I bet this is a new word for most readers.
Cucurbitaceae (follow the link to learn how to pronounce this and many other new or difficult words) are a family of more than 900 plants in about 95 genera. Follow this link to learn more about plant families.
The most important among the cucurbitaceae are;
Cucurbita – summer and winter squash, pumpkin and some gourds. These are prime edibility with high fiber and rich in vitamins.
Citrullus – watermelons and others.
Cucumis – cucumbers and some melons.
Lagenaria – mostly inedible gourds that are dried and used to make utensils.
Luffa – (sometimes spelled loofah) a gourd that is also dried and used as a sponge.
Go here to learn more about the differences.
When planning to grow pumpkins or gourds it is important to leave plenty of space around where you plant them as they have large leaves and extensive vines. All winter squash are good for storage in a root cellar for up to 6 months. Gourds seem to last forever after drying and especially if you take the time to preserve with a coating of varnish.
Pumpkin Ice Cream – The linked recipe is a traditional cooked ice cream base with egg yolks. I would change this recipe and omit the milk and go with a full amount of cream. You can also skip the rum if you want to or substitute whiskey or Irish Cream Liquor instead.
Here’s a recipe for quick and easy pumpkin soup .
Spaghetti squash is terrific when made with layers of spice and ricotta cheese then baked. Oven-roast winter squash (butternut and acorn squash work well for this) with maple syrup, butter, cinnamon and black pepper is an absolute favorite of mine especially in the cold months of winter. You can also try making a squash puree with all the same seasonings just finish by adding a touch of cream and blend to the consistency of baby food. Pureed pumpkin or squash can be combined with mashed potatoes for a change from the ordinary.

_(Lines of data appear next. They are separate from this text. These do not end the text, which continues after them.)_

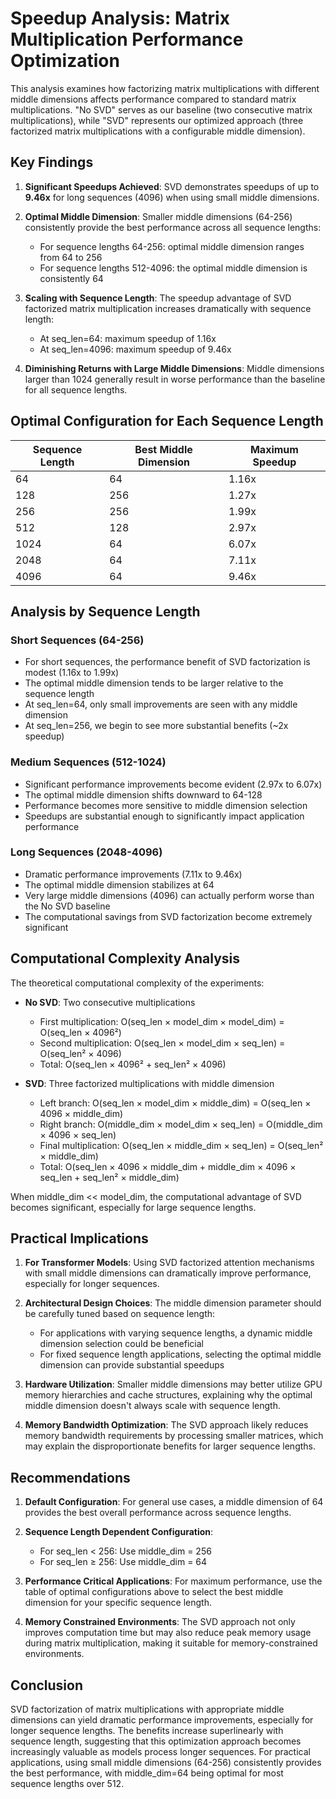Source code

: # Speedup Analysis: Matrix Multiplication Performance Optimization

This analysis examines how factorizing matrix multiplications with different middle dimensions affects performance compared to standard matrix multiplications. "No SVD" serves as our baseline (two consecutive matrix multiplications), while "SVD" represents our optimized approach (three factorized matrix multiplications with a configurable middle dimension).

## Key Findings

1. **Significant Speedups Achieved**: SVD demonstrates speedups of up to **9.46x** for long sequences (4096) when using small middle dimensions.

2. **Optimal Middle Dimension**: Smaller middle dimensions (64-256) consistently provide the best performance across all sequence lengths:
   - For sequence lengths 64-256: optimal middle dimension ranges from 64 to 256
   - For sequence lengths 512-4096: the optimal middle dimension is consistently 64

3. **Scaling with Sequence Length**: The speedup advantage of SVD factorized matrix multiplication increases dramatically with sequence length:
   - At seq_len=64: maximum speedup of 1.16x
   - At seq_len=4096: maximum speedup of 9.46x

4. **Diminishing Returns with Large Middle Dimensions**: Middle dimensions larger than 1024 generally result in worse performance than the baseline for all sequence lengths.

## Optimal Configuration for Each Sequence Length

| Sequence Length | Best Middle Dimension | Maximum Speedup |
|-----------------|----------------------|-----------------|
| 64              | 64                   | 1.16x           |
| 128             | 256                  | 1.27x           |
| 256             | 256                  | 1.99x           |
| 512             | 128                  | 2.97x           |
| 1024            | 64                   | 6.07x           |
| 2048            | 64                   | 7.11x           |
| 4096            | 64                   | 9.46x           |

## Analysis by Sequence Length

### Short Sequences (64-256)
- For short sequences, the performance benefit of SVD factorization is modest (1.16x to 1.99x)
- The optimal middle dimension tends to be larger relative to the sequence length
- At seq_len=64, only small improvements are seen with any middle dimension
- At seq_len=256, we begin to see more substantial benefits (~2x speedup)

### Medium Sequences (512-1024)
- Significant performance improvements become evident (2.97x to 6.07x)
- The optimal middle dimension shifts downward to 64-128
- Performance becomes more sensitive to middle dimension selection
- Speedups are substantial enough to significantly impact application performance

### Long Sequences (2048-4096)
- Dramatic performance improvements (7.11x to 9.46x)
- The optimal middle dimension stabilizes at 64
- Very large middle dimensions (4096) can actually perform worse than the No SVD baseline
- The computational savings from SVD factorization become extremely significant

## Computational Complexity Analysis

The theoretical computational complexity of the experiments:

- **No SVD**: Two consecutive multiplications
  - First multiplication: O(seq_len × model_dim × model_dim) = O(seq_len × 4096²)
  - Second multiplication: O(seq_len × model_dim × seq_len) = O(seq_len² × 4096)
  - Total: O(seq_len × 4096² + seq_len² × 4096)

- **SVD**: Three factorized multiplications with middle dimension
  - Left branch: O(seq_len × model_dim × middle_dim) = O(seq_len × 4096 × middle_dim)
  - Right branch: O(middle_dim × model_dim × seq_len) = O(middle_dim × 4096 × seq_len)
  - Final multiplication: O(seq_len × middle_dim × seq_len) = O(seq_len² × middle_dim)
  - Total: O(seq_len × 4096 × middle_dim + middle_dim × 4096 × seq_len + seq_len² × middle_dim)

When middle_dim << model_dim, the computational advantage of SVD becomes significant, especially for large sequence lengths.

## Practical Implications

1. **For Transformer Models**: Using SVD factorized attention mechanisms with small middle dimensions can dramatically improve performance, especially for longer sequences.

2. **Architectural Design Choices**: The middle dimension parameter should be carefully tuned based on sequence length:
   - For applications with varying sequence lengths, a dynamic middle dimension selection could be beneficial
   - For fixed sequence length applications, selecting the optimal middle dimension can provide substantial speedups

3. **Hardware Utilization**: Smaller middle dimensions may better utilize GPU memory hierarchies and cache structures, explaining why the optimal middle dimension doesn't always scale with sequence length.

4. **Memory Bandwidth Optimization**: The SVD approach likely reduces memory bandwidth requirements by processing smaller matrices, which may explain the disproportionate benefits for larger sequence lengths.

## Recommendations

1. **Default Configuration**: For general use cases, a middle dimension of 64 provides the best overall performance across sequence lengths.

2. **Sequence Length Dependent Configuration**:
   - For seq_len < 256: Use middle_dim = 256
   - For seq_len ≥ 256: Use middle_dim = 64

3. **Performance Critical Applications**: For maximum performance, use the table of optimal configurations above to select the best middle dimension for your specific sequence length.

4. **Memory Constrained Environments**: The SVD approach not only improves computation time but may also reduce peak memory usage during matrix multiplication, making it suitable for memory-constrained environments.

## Conclusion

SVD factorization of matrix multiplications with appropriate middle dimensions can yield dramatic performance improvements, especially for longer sequence lengths. The benefits increase superlinearly with sequence length, suggesting that this optimization approach becomes increasingly valuable as models process longer sequences. For practical applications, using small middle dimensions (64-256) consistently provides the best performance, with middle_dim=64 being optimal for most sequence lengths over 512.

Marinated summer squash with Mediterranean herb seasoning, lemon juice and olive oil. Go to this blog post to learn how to make this delicious veggie and serve warm with roast meats or with goat cheese. In summertime chill the zucchini after roasting and serve with salad or as an antipasti with a selection of olives and pickled peppers.
Go back to this post to learn about ratatouille and great dish for this time of year when there is such an abundance of squash…and this post for more info and recipes using winter or summer squash.
Versatile and abundant cucurbitaceae at the season’s end lead to countless ways of preparing and preserving these foods.